Problem statement
Your answer should be the lines of the material that include the word "size".
· · ·
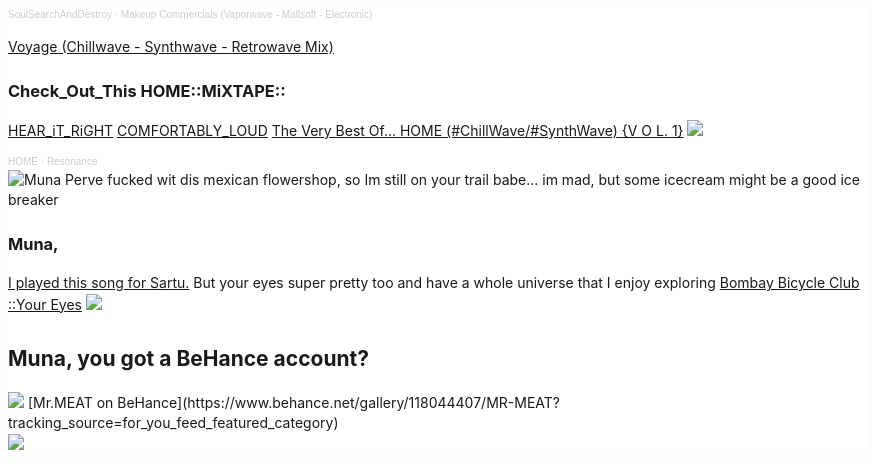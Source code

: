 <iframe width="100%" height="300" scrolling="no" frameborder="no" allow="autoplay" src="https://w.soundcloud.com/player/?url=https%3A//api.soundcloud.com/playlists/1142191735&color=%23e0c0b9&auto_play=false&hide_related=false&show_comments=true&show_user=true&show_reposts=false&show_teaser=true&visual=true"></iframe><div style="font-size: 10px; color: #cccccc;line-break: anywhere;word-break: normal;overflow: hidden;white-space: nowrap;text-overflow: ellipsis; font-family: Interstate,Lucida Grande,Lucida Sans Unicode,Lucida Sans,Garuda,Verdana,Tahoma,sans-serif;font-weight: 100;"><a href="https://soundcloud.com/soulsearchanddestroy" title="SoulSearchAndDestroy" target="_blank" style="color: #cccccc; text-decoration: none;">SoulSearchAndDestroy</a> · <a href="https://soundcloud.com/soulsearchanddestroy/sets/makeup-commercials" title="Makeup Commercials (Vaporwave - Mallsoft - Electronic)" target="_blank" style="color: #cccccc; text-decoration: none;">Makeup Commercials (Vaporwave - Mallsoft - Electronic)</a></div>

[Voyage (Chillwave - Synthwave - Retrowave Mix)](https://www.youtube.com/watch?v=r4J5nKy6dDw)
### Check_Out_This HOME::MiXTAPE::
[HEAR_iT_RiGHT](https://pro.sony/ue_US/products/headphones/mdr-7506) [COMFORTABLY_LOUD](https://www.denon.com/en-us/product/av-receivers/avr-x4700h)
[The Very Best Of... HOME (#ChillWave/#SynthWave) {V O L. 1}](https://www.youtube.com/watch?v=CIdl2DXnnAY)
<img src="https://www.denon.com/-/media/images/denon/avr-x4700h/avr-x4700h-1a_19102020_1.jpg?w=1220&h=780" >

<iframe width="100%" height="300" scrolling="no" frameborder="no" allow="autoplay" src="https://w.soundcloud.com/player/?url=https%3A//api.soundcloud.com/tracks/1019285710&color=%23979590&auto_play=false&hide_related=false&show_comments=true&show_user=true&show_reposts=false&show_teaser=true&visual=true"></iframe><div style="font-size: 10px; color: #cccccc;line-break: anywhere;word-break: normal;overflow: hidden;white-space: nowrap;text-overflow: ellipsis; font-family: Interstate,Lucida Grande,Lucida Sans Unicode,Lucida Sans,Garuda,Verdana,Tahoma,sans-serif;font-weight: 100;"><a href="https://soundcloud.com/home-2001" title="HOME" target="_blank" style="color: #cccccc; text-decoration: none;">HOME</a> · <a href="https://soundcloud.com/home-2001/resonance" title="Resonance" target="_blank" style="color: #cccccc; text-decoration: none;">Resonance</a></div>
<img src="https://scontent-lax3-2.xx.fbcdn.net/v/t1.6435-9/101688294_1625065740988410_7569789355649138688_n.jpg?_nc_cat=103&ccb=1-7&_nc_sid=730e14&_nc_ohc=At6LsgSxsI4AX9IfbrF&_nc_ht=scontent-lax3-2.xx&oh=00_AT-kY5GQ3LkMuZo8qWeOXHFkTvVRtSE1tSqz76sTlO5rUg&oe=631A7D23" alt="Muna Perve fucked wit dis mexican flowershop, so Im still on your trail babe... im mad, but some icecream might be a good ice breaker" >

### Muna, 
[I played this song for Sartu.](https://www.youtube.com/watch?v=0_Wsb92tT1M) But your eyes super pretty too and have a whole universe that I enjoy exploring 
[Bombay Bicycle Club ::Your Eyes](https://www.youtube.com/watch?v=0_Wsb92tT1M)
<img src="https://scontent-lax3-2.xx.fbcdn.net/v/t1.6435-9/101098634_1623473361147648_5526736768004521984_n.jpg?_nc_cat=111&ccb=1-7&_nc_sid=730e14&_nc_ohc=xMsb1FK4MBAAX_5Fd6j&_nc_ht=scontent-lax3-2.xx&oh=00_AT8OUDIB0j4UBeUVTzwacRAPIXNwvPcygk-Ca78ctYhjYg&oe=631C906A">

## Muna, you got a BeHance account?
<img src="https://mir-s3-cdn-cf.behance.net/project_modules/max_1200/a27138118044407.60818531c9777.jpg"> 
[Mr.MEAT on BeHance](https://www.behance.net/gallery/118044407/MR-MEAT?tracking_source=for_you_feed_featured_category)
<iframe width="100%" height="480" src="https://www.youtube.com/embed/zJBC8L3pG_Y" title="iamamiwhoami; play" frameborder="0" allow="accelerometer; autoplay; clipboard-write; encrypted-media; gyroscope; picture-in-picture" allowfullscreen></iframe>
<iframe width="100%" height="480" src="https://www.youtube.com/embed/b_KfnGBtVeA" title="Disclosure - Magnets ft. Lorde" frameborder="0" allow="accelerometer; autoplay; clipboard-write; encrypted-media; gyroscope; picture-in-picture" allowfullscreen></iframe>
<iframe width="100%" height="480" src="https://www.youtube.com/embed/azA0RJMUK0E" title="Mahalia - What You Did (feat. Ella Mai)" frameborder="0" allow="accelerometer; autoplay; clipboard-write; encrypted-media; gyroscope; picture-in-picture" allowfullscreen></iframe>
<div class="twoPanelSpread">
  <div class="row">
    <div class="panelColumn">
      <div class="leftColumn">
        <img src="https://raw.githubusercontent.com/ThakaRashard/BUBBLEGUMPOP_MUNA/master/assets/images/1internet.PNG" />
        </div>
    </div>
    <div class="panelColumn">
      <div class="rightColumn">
· · ·
Your solution
: <iframe width="100%" height="300" scrolling="no" frameborder="no" allow="autoplay" src="https://w.soundcloud.com/player/?url=https%3A//api.soundcloud.com/playlists/1142191735&color=%23e0c0b9&auto_play=false&hide_related=false&show_comments=true&show_user=true&show_reposts=false&show_teaser=true&visual=true"></iframe><div style="font-size: 10px; color: #cccccc;line-break: anywhere;word-break: normal;overflow: hidden;white-space: nowrap;text-overflow: ellipsis; font-family: Interstate,Lucida Grande,Lucida Sans Unicode,Lucida Sans,Garuda,Verdana,Tahoma,sans-serif;font-weight: 100;"><a href="https://soundcloud.com/soulsearchanddestroy" title="SoulSearchAndDestroy" target="_blank" style="color: #cccccc; text-decoration: none;">SoulSearchAndDestroy</a> · <a href="https://soundcloud.com/soulsearchanddestroy/sets/makeup-commercials" title="Makeup Commercials (Vaporwave - Mallsoft - Electronic)" target="_blank" style="color: #cccccc; text-decoration: none;">Makeup Commercials (Vaporwave - Mallsoft - Electronic)</a></div>
<iframe width="100%" height="300" scrolling="no" frameborder="no" allow="autoplay" src="https://w.soundcloud.com/player/?url=https%3A//api.soundcloud.com/tracks/1019285710&color=%23979590&auto_play=false&hide_related=false&show_comments=true&show_user=true&show_reposts=false&show_teaser=true&visual=true"></iframe><div style="font-size: 10px; color: #cccccc;line-break: anywhere;word-break: normal;overflow: hidden;white-space: nowrap;text-overflow: ellipsis; font-family: Interstate,Lucida Grande,Lucida Sans Unicode,Lucida Sans,Garuda,Verdana,Tahoma,sans-serif;font-weight: 100;"><a href="https://soundcloud.com/home-2001" title="HOME" target="_blank" style="color: #cccccc; text-decoration: none;">HOME</a> · <a href="https://soundcloud.com/home-2001/resonance" title="Resonance" target="_blank" style="color: #cccccc; text-decoration: none;">Resonance</a></div>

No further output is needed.